The bottles cost from 8 € to 9,5 € tax included at the domaine. In Paris his wines can be found at La Cave Marcadet.
I read on this article (in French) that Vincent plans to revive a nearly-extinct local varietal named Genouillet. Wines made with genouillet have begun to be produced in the area (read story in French), I can't wait to try that...
Vincent Chauvelot, Maison Rouge, La Cour, 18360 Vesdun - +33 2 48 63 16 48
I also tasted a few very nice craft beers on this organic farmer's market, the beers made by Jérôme Picard in the name of his new artisanal brewery, Crazy Hops.
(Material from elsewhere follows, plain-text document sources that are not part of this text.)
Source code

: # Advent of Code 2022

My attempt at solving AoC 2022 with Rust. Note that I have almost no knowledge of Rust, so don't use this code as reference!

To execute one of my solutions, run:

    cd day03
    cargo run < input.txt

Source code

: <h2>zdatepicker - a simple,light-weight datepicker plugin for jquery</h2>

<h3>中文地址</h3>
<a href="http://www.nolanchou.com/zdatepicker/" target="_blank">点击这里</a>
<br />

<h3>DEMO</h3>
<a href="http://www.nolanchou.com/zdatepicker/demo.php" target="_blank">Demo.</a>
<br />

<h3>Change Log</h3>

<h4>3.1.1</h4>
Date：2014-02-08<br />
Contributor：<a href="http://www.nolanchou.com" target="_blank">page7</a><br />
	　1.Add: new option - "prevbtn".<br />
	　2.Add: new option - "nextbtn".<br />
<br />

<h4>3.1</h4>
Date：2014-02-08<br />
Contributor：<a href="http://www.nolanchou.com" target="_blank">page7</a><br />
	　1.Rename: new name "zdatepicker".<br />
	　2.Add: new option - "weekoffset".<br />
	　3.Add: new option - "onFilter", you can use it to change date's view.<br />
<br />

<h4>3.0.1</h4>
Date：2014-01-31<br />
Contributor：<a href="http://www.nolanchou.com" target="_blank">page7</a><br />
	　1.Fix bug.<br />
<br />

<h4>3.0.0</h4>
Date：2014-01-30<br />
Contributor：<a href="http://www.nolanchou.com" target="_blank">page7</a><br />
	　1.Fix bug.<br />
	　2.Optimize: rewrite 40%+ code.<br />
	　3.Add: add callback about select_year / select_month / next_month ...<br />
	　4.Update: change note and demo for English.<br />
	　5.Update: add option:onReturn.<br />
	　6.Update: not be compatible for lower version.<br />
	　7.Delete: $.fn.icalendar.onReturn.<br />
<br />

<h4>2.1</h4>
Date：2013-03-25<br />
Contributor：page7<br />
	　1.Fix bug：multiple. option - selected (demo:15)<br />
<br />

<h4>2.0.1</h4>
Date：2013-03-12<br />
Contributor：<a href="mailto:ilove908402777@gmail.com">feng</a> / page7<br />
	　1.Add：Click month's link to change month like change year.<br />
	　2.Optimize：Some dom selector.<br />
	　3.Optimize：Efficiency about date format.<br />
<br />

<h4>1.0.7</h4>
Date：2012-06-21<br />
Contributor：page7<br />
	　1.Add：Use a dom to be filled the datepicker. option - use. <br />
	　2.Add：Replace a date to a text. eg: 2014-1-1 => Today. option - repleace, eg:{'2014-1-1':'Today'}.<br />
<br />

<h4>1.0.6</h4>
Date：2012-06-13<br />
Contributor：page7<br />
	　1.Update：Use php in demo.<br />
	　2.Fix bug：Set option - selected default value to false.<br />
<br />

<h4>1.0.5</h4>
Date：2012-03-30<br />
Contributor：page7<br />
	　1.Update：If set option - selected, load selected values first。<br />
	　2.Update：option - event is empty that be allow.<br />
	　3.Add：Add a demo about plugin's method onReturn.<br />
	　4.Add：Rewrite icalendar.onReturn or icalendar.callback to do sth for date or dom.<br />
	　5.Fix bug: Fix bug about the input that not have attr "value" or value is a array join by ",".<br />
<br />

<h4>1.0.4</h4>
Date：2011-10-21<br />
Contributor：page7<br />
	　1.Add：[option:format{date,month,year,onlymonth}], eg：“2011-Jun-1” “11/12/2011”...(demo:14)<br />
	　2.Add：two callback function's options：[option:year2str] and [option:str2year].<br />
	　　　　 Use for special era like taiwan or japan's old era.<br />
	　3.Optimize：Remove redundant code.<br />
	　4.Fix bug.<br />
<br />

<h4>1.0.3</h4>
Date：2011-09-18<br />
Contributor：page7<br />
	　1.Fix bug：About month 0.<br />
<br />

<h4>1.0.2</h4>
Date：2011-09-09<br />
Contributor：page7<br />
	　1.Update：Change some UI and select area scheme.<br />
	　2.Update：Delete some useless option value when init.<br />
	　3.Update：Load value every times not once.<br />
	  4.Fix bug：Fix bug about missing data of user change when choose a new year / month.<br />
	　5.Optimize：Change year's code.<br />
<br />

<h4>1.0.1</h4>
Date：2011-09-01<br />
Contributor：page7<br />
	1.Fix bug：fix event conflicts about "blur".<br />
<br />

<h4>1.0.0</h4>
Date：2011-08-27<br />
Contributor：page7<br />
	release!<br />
__ Crazy Hops, Che' rveza, Bière à l'hibiscus. The color is very wild, rosé-like with something more, and the aromas goes from lychee to passion fruit. He gave me many details of the way to yield these aromas. Alcohol : 4,4 %.. Nice balance between the bitterness and the chew.
__ Bière de l'Ourcq Ambrée, a collector bottle (75 cl), Jérôme says, this was made before he moved to his new facility near etampes in the south of Paris. This one mas brewed in claye Souilly in the Paris region in an old farm belonging to his family, 100 % artisanal. Color : amber, very turbid. Very suave beer with a welcome bitterness at the end of the mouth, mokka notes. He used to make batches of 60 bottles of this beer each time.
__ Bière de L'Ourcq, La Rousse Pète. Very saline beer, I love that mouth feel, also very onctuous, lovely beer.5,2 % alc.
Asked what he thinks of I.P.A. beers which seem to be the new trend, he says that maby breweries make IPAs that are not really IPAs because the bitterness should be much bigger than what you find most of the time. He says that for example he could have put IPA on the label for this Rousse Pète if he had followed the softened versions that we see here around.trend but he says that when he'll label a beer IPA it will be a real one, not the soft versions that masquerade as IPA. A real IPA is minimum 6 or 7 % alcohol and today you find breweries that market IPAs at only 4 % with a tamed bitterness, the goal being only to sell because of the appeal of the name.
This was kind of a tricky season for mushrooms, they were late to come out because it was so dry in the underwoods and the village people I talk too, like the hunters I've seen recently even think that there are no mushrooms yet this year, but I can testify that they're out, even if in smaller numbers compared with previous years. Given the mild temperature we will possibly have a later season with still good picking volumes into december. I had to walk quite a distance in the woods before finding any (I'm mostly looking for boletus right now (Hedgehogs aren't fully out yet) and I understand some people can get tired after 15 minutes and quit. Each time I'd find enough for a meal though, and even if some of the mushrooms had been partly eaten by slugs they were pretty healthy.
The picture above is for the beauty (I shot this a week ago), I didn't pick them, they may be edible but I don't know them.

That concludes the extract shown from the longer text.